Wu has been appointed to the U.S. President's Export Council to give advises to the White House on trade issues.

On the issue of whether Washington will label China as a "currency manipulator" if China refuses to appreciate its currency as the U.S. side has asked for, the U.S. congressman said: "We will have to see."

Meanwhile, on whether the U.S. will lift restrictions on exports to China of some high-tech products to reduce the huge trade deficit with China, Wu said: "I don't think it will play a major role in recalibrating the monetary value going back and forth."

But he added that there will be some adjustments on the U.S. side on what things will be on which list. However, he did not go to details.

"I don't think that will be a tremendous monetary effect," he stressed.

He took Oregon, the state he is representing, as an example, saying that Intel is shipping the chip sets to China and put them into final consumer products there and shipping back to the United States.

He said exports of chip sets are of very high value, but not in the sense of high-tech restrictions.
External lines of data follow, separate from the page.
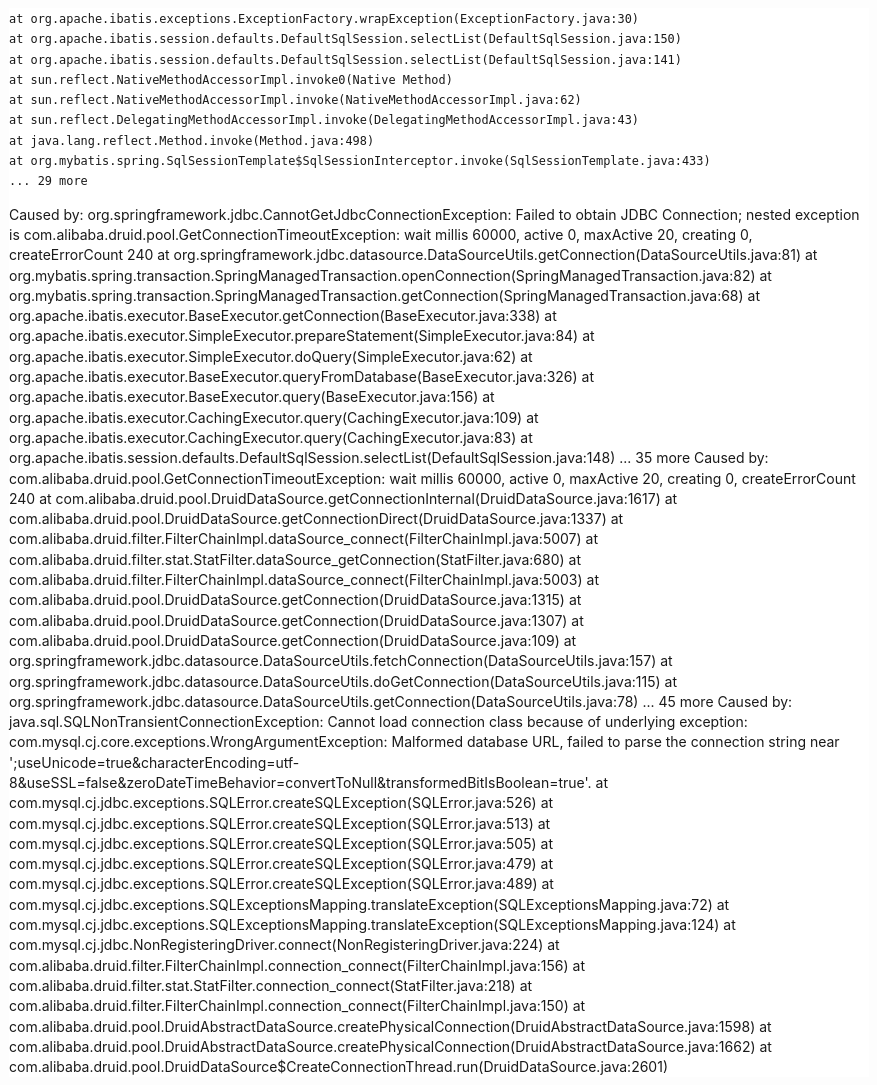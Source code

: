 	at org.apache.ibatis.exceptions.ExceptionFactory.wrapException(ExceptionFactory.java:30)
	at org.apache.ibatis.session.defaults.DefaultSqlSession.selectList(DefaultSqlSession.java:150)
	at org.apache.ibatis.session.defaults.DefaultSqlSession.selectList(DefaultSqlSession.java:141)
	at sun.reflect.NativeMethodAccessorImpl.invoke0(Native Method)
	at sun.reflect.NativeMethodAccessorImpl.invoke(NativeMethodAccessorImpl.java:62)
	at sun.reflect.DelegatingMethodAccessorImpl.invoke(DelegatingMethodAccessorImpl.java:43)
	at java.lang.reflect.Method.invoke(Method.java:498)
	at org.mybatis.spring.SqlSessionTemplate$SqlSessionInterceptor.invoke(SqlSessionTemplate.java:433)
	... 29 more
Caused by: org.springframework.jdbc.CannotGetJdbcConnectionException: Failed to obtain JDBC Connection; nested exception is com.alibaba.druid.pool.GetConnectionTimeoutException: wait millis 60000, active 0, maxActive 20, creating 0, createErrorCount 240
	at org.springframework.jdbc.datasource.DataSourceUtils.getConnection(DataSourceUtils.java:81)
	at org.mybatis.spring.transaction.SpringManagedTransaction.openConnection(SpringManagedTransaction.java:82)
	at org.mybatis.spring.transaction.SpringManagedTransaction.getConnection(SpringManagedTransaction.java:68)
	at org.apache.ibatis.executor.BaseExecutor.getConnection(BaseExecutor.java:338)
	at org.apache.ibatis.executor.SimpleExecutor.prepareStatement(SimpleExecutor.java:84)
	at org.apache.ibatis.executor.SimpleExecutor.doQuery(SimpleExecutor.java:62)
	at org.apache.ibatis.executor.BaseExecutor.queryFromDatabase(BaseExecutor.java:326)
	at org.apache.ibatis.executor.BaseExecutor.query(BaseExecutor.java:156)
	at org.apache.ibatis.executor.CachingExecutor.query(CachingExecutor.java:109)
	at org.apache.ibatis.executor.CachingExecutor.query(CachingExecutor.java:83)
	at org.apache.ibatis.session.defaults.DefaultSqlSession.selectList(DefaultSqlSession.java:148)
	... 35 more
Caused by: com.alibaba.druid.pool.GetConnectionTimeoutException: wait millis 60000, active 0, maxActive 20, creating 0, createErrorCount 240
	at com.alibaba.druid.pool.DruidDataSource.getConnectionInternal(DruidDataSource.java:1617)
	at com.alibaba.druid.pool.DruidDataSource.getConnectionDirect(DruidDataSource.java:1337)
	at com.alibaba.druid.filter.FilterChainImpl.dataSource_connect(FilterChainImpl.java:5007)
	at com.alibaba.druid.filter.stat.StatFilter.dataSource_getConnection(StatFilter.java:680)
	at com.alibaba.druid.filter.FilterChainImpl.dataSource_connect(FilterChainImpl.java:5003)
	at com.alibaba.druid.pool.DruidDataSource.getConnection(DruidDataSource.java:1315)
	at com.alibaba.druid.pool.DruidDataSource.getConnection(DruidDataSource.java:1307)
	at com.alibaba.druid.pool.DruidDataSource.getConnection(DruidDataSource.java:109)
	at org.springframework.jdbc.datasource.DataSourceUtils.fetchConnection(DataSourceUtils.java:157)
	at org.springframework.jdbc.datasource.DataSourceUtils.doGetConnection(DataSourceUtils.java:115)
	at org.springframework.jdbc.datasource.DataSourceUtils.getConnection(DataSourceUtils.java:78)
	... 45 more
Caused by: java.sql.SQLNonTransientConnectionException: Cannot load connection class because of underlying exception: com.mysql.cj.core.exceptions.WrongArgumentException: Malformed database URL, failed to parse the connection string near ';useUnicode=true&amp;characterEncoding=utf-8&useSSL=false&amp;zeroDateTimeBehavior=convertToNull&amp;transformedBitIsBoolean=true'.
	at com.mysql.cj.jdbc.exceptions.SQLError.createSQLException(SQLError.java:526)
	at com.mysql.cj.jdbc.exceptions.SQLError.createSQLException(SQLError.java:513)
	at com.mysql.cj.jdbc.exceptions.SQLError.createSQLException(SQLError.java:505)
	at com.mysql.cj.jdbc.exceptions.SQLError.createSQLException(SQLError.java:479)
	at com.mysql.cj.jdbc.exceptions.SQLError.createSQLException(SQLError.java:489)
	at com.mysql.cj.jdbc.exceptions.SQLExceptionsMapping.translateException(SQLExceptionsMapping.java:72)
	at com.mysql.cj.jdbc.exceptions.SQLExceptionsMapping.translateException(SQLExceptionsMapping.java:124)
	at com.mysql.cj.jdbc.NonRegisteringDriver.connect(NonRegisteringDriver.java:224)
	at com.alibaba.druid.filter.FilterChainImpl.connection_connect(FilterChainImpl.java:156)
	at com.alibaba.druid.filter.stat.StatFilter.connection_connect(StatFilter.java:218)
	at com.alibaba.druid.filter.FilterChainImpl.connection_connect(FilterChainImpl.java:150)
	at com.alibaba.druid.pool.DruidAbstractDataSource.createPhysicalConnection(DruidAbstractDataSource.java:1598)
	at com.alibaba.druid.pool.DruidAbstractDataSource.createPhysicalConnection(DruidAbstractDataSource.java:1662)
	at com.alibaba.druid.pool.DruidDataSource$CreateConnectionThread.run(DruidDataSource.java:2601)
This is one way to increase exports to China to reduce the U.S. trade deficit.

He said the currency issue will continue to be important in the trade relationship between the two sides besides diplomacy, national security and environment, and trade relationship is the one that needs to be recalibrated.

Both sides will have major roles to play to make it a sustainable trade relationship, he added.

Wu meanwhile pointed out the need for the United States to make some changes to ways of consumption and investment.

"We, the United States, have over consumed in the short term and under- invested for the long term, and we need to become a more productive society and more investment-oriented society, and that will help our exports," he said.